> **Task requirements**: Transcribe the stretch of entries below from the line with "1. [河南新增本土124+2881]-[889607]" through the line with "1. [河南教育厅再回应高校学生离校]-[888937]", exactly and with both ends included; leave out all other lines.

[Rendered images with source text]
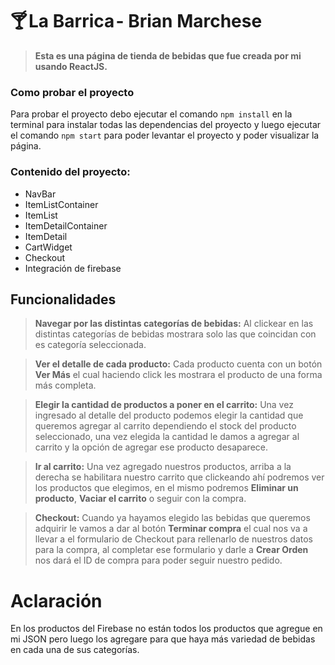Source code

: # 🍸 La Barrica - Brian Marchese

> **Esta es una página de tienda de bebidas que fue creada por mi usando ReactJS.**

### Como probar el proyecto

Para probar el proyecto debo ejecutar el comando ``npm install`` en la terminal para instalar todas las dependencias del proyecto y luego ejecutar el comando ``npm start`` para poder levantar el proyecto y poder visualizar la página.

### Contenido del proyecto:

* NavBar
* ItemListContainer
* ItemList
* ItemDetailContainer
* ItemDetail
* CartWidget
* Checkout
* Integración de firebase

## Funcionalidades

> **Navegar por las distintas categorías de bebidas:** Al clickear en las distintas categorías de bebidas mostrara solo las que coincidan con es categoría seleccionada.

> **Ver el detalle de cada producto:** Cada producto cuenta con un botón **Ver Más** el cual haciendo click les mostrara el producto de una forma más completa.

> **Elegir la cantidad de productos a poner en el carrito:** Una vez ingresado al detalle del producto podemos elegir la cantidad que queremos agregar al carrito dependiendo el stock del producto seleccionado, una vez elegida la cantidad le damos a agregar al carrito y la opción de agregar ese producto desaparece.

> **Ir al carrito:** Una vez agregado nuestros productos, arriba a la derecha se habilitara nuestro carrito que clickeando ahí podremos ver los productos que elegimos, en el mismo podremos  **Eliminar un producto**, **Vaciar el carrito** o seguir con la compra.

> **Checkout:** Cuando ya hayamos elegido las bebidas que queremos adquirir le vamos a dar al botón **Terminar compra** el cual nos va a llevar a el formulario de Checkout para rellenarlo de nuestros datos para la compra, al completar ese formulario y darle a **Crear Orden** nos dará el ID de compra para poder seguir nuestro pedido.

# Aclaración

En los productos del Firebase no están todos los productos que agregue en mi JSON pero luego los agregare para que haya más variedad de bebidas en cada una de sus categorías.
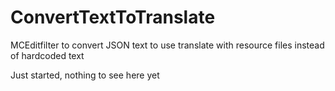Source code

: ConvertTextToTranslate
======================

MCEditfilter to convert JSON text to use translate with resource files instead of hardcoded text

Just started, nothing to see here yet
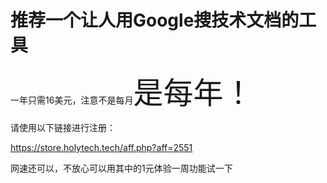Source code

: # 推荐一个让人用Google搜技术文档的工具
一年只需16美元，注意不是每月<font size="32">是每年！</font>

请使用以下链接进行注册：

https://store.holytech.tech/aff.php?aff=2551

网速还可以，不放心可以用其中的1元体验一周功能试一下
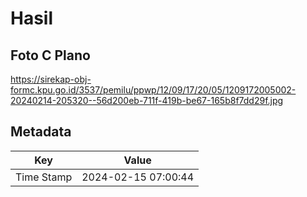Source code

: # Hasil

## Foto C Plano

https://sirekap-obj-formc.kpu.go.id/3537/pemilu/ppwp/12/09/17/20/05/1209172005002-20240214-205320--56d200eb-711f-419b-be67-165b8f7dd29f.jpg


## Metadata

| Key        | Value               |
| ---------- | ------------------- |
| Time Stamp | 2024-02-15 07:00:44 |




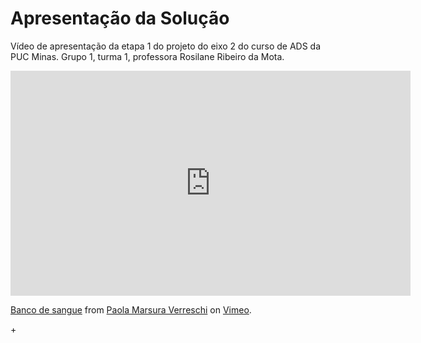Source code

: # Apresentação da Solução

Vídeo de apresentação da etapa 1 do projeto do eixo 2 do curso de ADS da PUC Minas. Grupo 1, turma 1, professora Rosilane Ribeiro da Mota.

<iframe src="https://player.vimeo.com/video/748586173?h=956ad1b169" width="640" height="360" frameborder="0" allow="autoplay; fullscreen; picture-in-picture" allowfullscreen></iframe>
<p><a href="https://vimeo.com/748586173">Banco de sangue</a> from <a href="https://vimeo.com/user179053939">Paola Marsura Verreschi</a> on <a href="https://vimeo.com">Vimeo</a>.</p>+


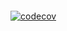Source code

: [![<CircleCI>](https://circleci.com/gh/Jflands23/AD340.svg?style=svg)](https://app.circleci.com/pipelines/github/Jflands23/AD340)

[![codecov](https://codecov.io/gh/Jflands23/AD340/branch/main/graph/badge.svg?token=LWYZMUPEID)](https://codecov.io/gh/Jflands23/AD340)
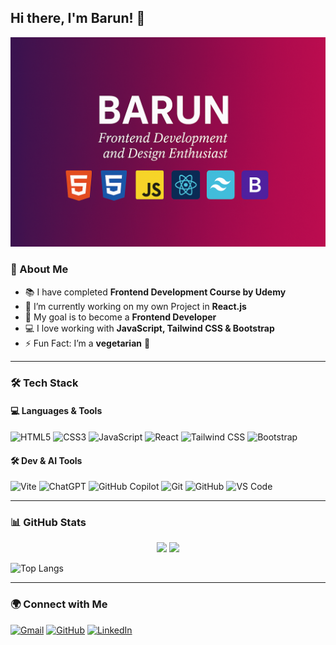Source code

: ## Hi there, I'm Barun! 👋

![Banner](https://raw.githubusercontent.com/barundas97/barundas97/main/banner.png)

### 🚀 About Me
- 📚 I have completed **Frontend Development Course by Udemy**
- 🌱 I’m currently working on my own Project in **React.js**
- 🎯 My goal is to become a **Frontend Developer**
- 💻 I love working with **JavaScript, Tailwind CSS & Bootstrap**
- ⚡ Fun Fact: I’m a **vegetarian** 🥗

---

### 🛠️ Tech Stack

#### 💻 Languages & Tools
![HTML5](https://img.shields.io/badge/-HTML5-E34F26?style=flat-square&logo=html5&logoColor=white)
![CSS3](https://img.shields.io/badge/-CSS3-1572B6?style=flat-square&logo=css3)
![JavaScript](https://img.shields.io/badge/-JavaScript-F7DF1E?style=flat-square&logo=javascript&logoColor=black)
![React](https://img.shields.io/badge/-React-61DAFB?style=flat-square&logo=react&logoColor=black)
![Tailwind CSS](https://img.shields.io/badge/-TailwindCSS-38B2AC?style=flat-square&logo=tailwind-css)
![Bootstrap](https://img.shields.io/badge/-Bootstrap-7952B3?style=flat-square&logo=bootstrap)

#### 🛠 Dev & AI Tools
![Vite](https://img.shields.io/badge/-Vite-646CFF?style=flat-square&logo=vite&logoColor=white)
![ChatGPT](https://img.shields.io/badge/-ChatGPT-00A67E?style=flat-square&logo=openai&logoColor=white)
![GitHub Copilot](https://img.shields.io/badge/-GitHub_Copilot-181717?style=flat-square&logo=github&logoColor=white)
![Git](https://img.shields.io/badge/-Git-F05032?style=flat-square&logo=git&logoColor=white)
![GitHub](https://img.shields.io/badge/-GitHub-181717?style=flat-square&logo=github)
![VS Code](https://img.shields.io/badge/-VSCode-007ACC?style=flat-square&logo=visual-studio-code)

---

### 📊 GitHub Stats
<div align="center">
  <img src="https://github-readme-stats.vercel.app/api?username=barundas97&show_icons=true&theme=dark&cache_seconds=1800" width="400px"/>
  <img src="https://github-readme-streak-stats.herokuapp.com/?user=barundas97&theme=dark" width="400px"/>
</div>

![Top Langs](https://github-readme-stats.vercel.app/api/top-langs/?username=barundas97&layout=compact&theme=dark&cache_seconds=1800)

---

### 🌍 Connect with Me
[![Gmail](https://img.shields.io/badge/Gmail-D14836?style=for-the-badge&logo=gmail&logoColor=white)](mailto:barundas800@gmail.com)
[![GitHub](https://img.shields.io/badge/GitHub-100000?style=for-the-badge&logo=github)](https://github.com/barundas97)
[![LinkedIn](https://img.shields.io/badge/LinkedIn-0077B5?style=for-the-badge&logo=linkedin)](https://linkedin.com/in/barun-das-97bd)
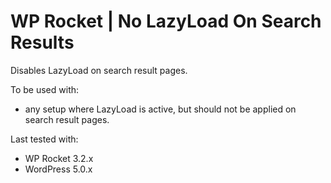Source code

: # WP Rocket | No LazyLoad On Search Results

Disables LazyLoad on search result pages.

To be used with:
* any setup where LazyLoad is active, but should not be applied on search result pages.

Last tested with:
* WP Rocket 3.2.x
* WordPress 5.0.x
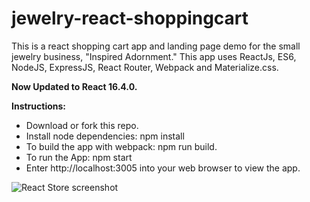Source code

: # jewelry-react-shoppingcart
This is a react shopping cart app and landing page demo for the small jewelry business, "Inspired Adornment." This app uses ReactJs, ES6, NodeJS, ExpressJS, React Router, Webpack and Materialize.css. 

<strong>Now Updated to React 16.4.0.</strong>

<strong>Instructions:</strong>

<ul>
<li>Download or fork this repo.</li>

<li>Install node dependencies: npm install</li>

<li>To build the app with webpack: npm run build.</li>

<li>To run the App: npm start</li>

<li>Enter http://localhost:3005 into your web browser to view the app.</li>
</ul>

<img src="https://i.imgur.com/ThxHZ9C.jpg" alt="React Store screenshot">
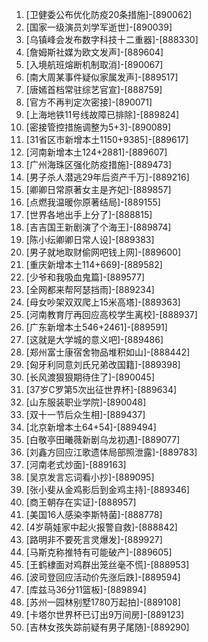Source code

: 
1. [卫健委公布优化防疫20条措施]-[890062]
1. [国家一级演员刘学军逝世]-[890039]
1. [乌镇峰会发布数字科技十二重器]-[888330]
1. [詹姆斯社媒为欧文发声]-[889604]
1. [入境航班熔断机制取消]-[890067]
1. [南大周某事件疑似家属发声]-[889517]
1. [唐嫣首档常驻综艺官宣]-[888759]
1. [官方不再判定次密接]-[890071]
1. [上海地铁11号线故障已排除]-[889824]
1. [密接管控措施调整为5+3]-[890089]
1. [31省区市新增本土1150+9385]-[889617]
1. [河南新增本土124+2881]-[889607]
1. [广州海珠区强化防疫措施]-[889473]
1. [男子杀人潜逃29年后资产千万]-[889216]
1. [卿卿日常原著女主是齐妃]-[889857]
1. [点燃我温暖你原著结局]-[889155]
1. [世界各地出手上分了]-[888815]
1. [吉吉国王新剧演了个海王]-[889874]
1. [陈小纭卿卿日常人设]-[889383]
1. [男子就地取财偷网吧钱上网]-[889600]
1. [重庆新增本土114+669]-[889582]
1. [少爷和我吸血鬼篇]-[889577]
1. [全网都来帮阿瑟挡雨]-[889234]
1. [母女吵架双双爬上15米高塔]-[889363]
1. [河南教育厅再回应高校学生离校]-[888937]
1. [广东新增本土546+2461]-[889591]
1. [这就是大学城的意义吧]-[889486]
1. [郑州富士康宿舍物品堆积如山]-[888442]
1. [匈牙利同意刘氏兄弟改国籍]-[889398]
1. [长风渡狠狠期待住了]-[890045]
1. [37岁C罗第5次出征世界杯]-[889634]
1. [山东服装职业学院]-[890048]
1. [双十一节后众生相]-[889437]
1. [北京新增本土64+54]-[889494]
1. [白敬亭田曦薇新剧乌龙初遇]-[889077]
1. [刘鑫方回应江歌遗体局部照泄露]-[889783]
1. [河南老式炒面]-[889163]
1. [吴京发言忘词看小抄]-[889095]
1. [张小斐从金鸡影后到金鸡主持]-[889346]
1. [商王朝存在实证]-[888957]
1. [美国16人感染李斯特菌]-[888778]
1. [4岁萌娃家中起火报警自救]-[888842]
1. [路明非不要死言灵爆发]-[889927]
1. [马斯克称推特有可能破产]-[889605]
1. [王鹤棣面对鸡群出笼丝毫不慌]-[888953]
1. [波司登回应活动价先涨后跌]-[889594]
1. [库兹马36分11篮板]-[889894]
1. [苏州一园林别墅1780万起拍]-[889108]
1. [卡塔尔世界杯已订出9万间房]-[889123]
1. [吉林女孩失踪前疑有男子尾随]-[889290]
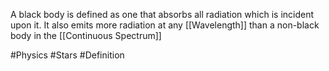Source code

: A black body is defined as one that absorbs all radiation which is incident upon it. It also emits more radiation at any [[Wavelength]] than a non-black body in the [[Continuous Spectrum]]

#Physics #Stars #Definition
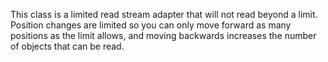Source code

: This class is a limited read stream adapter that will not read beyond a limit. Position changes are limited so you can only move forward as many positions as the limit allows, and moving backwards increases the number of objects that can be read.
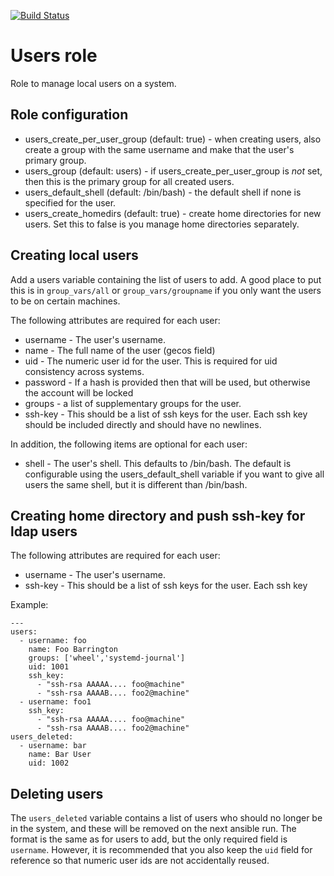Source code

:[![Build Status](https://travis-ci.org/trumant/ansible-users.png)](https://travis-ci.org/trumant/ansible-users)

# Users role

Role to manage local users on a system.

## Role configuration

* users_create_per_user_group (default: true) - when creating users, also
  create a group with the same username and make that the user's primary
  group.
* users_group (default: users) - if users_create_per_user_group is _not_ set,
  then this is the primary group for all created users.
* users_default_shell (default: /bin/bash) - the default shell if none is
  specified for the user.
* users_create_homedirs (default: true) - create home directories for new
  users. Set this to false is you manage home directories separately.

## Creating local users

Add a users variable containing the list of users to add. A good place to put
this is in `group_vars/all` or `group_vars/groupname` if you only want the
users to be on certain machines.

The following attributes are required for each user:

* username - The user's username.
* name - The full name of the user (gecos field)
* uid - The numeric user id for the user. This is required for uid consistency
  across systems.
* password - If a hash is provided then that will be used, but otherwise the
  account will be locked
* groups - a list of supplementary groups for the user.
* ssh-key - This should be a list of ssh keys for the user. Each ssh key
  should be included directly and should have no newlines.

In addition, the following items are optional for each user:

* shell - The user's shell. This defaults to /bin/bash. The default is
  configurable using the users_default_shell variable if you want to give all
  users the same shell, but it is different than /bin/bash.

## Creating home directory and push ssh-key for ldap users

The following attributes are required for each user:
* username - The user's username.
* ssh-key - This should be a list of ssh keys for the user. Each ssh key


Example:

    ---
    users:
      - username: foo
        name: Foo Barrington
        groups: ['wheel','systemd-journal']
        uid: 1001
        ssh_key:
          - "ssh-rsa AAAAA.... foo@machine"
          - "ssh-rsa AAAAB.... foo2@machine"
      - username: foo1
        ssh_key:
          - "ssh-rsa AAAAA.... foo@machine"
          - "ssh-rsa AAAAB.... foo2@machine"
    users_deleted:
      - username: bar
        name: Bar User
        uid: 1002

## Deleting users

The `users_deleted` variable contains a list of users who should no longer be
in the system, and these will be removed on the next ansible run. The format
is the same as for users to add, but the only required field is `username`.
However, it is recommended that you also keep the `uid` field for reference so
that numeric user ids are not accidentally reused.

> **Task solution**:
1. [河南新增本土124+2881]-[889607]
1. [广州海珠区强化防疫措施]-[889473]
1. [男子杀人潜逃29年后资产千万]-[889216]
1. [卿卿日常原著女主是齐妃]-[889857]
1. [点燃我温暖你原著结局]-[889155]
1. [世界各地出手上分了]-[888815]
1. [吉吉国王新剧演了个海王]-[889874]
1. [陈小纭卿卿日常人设]-[889383]
1. [男子就地取财偷网吧钱上网]-[889600]
1. [重庆新增本土114+669]-[889582]
1. [少爷和我吸血鬼篇]-[889577]
1. [全网都来帮阿瑟挡雨]-[889234]
1. [母女吵架双双爬上15米高塔]-[889363]
1. [河南教育厅再回应高校学生离校]-[888937]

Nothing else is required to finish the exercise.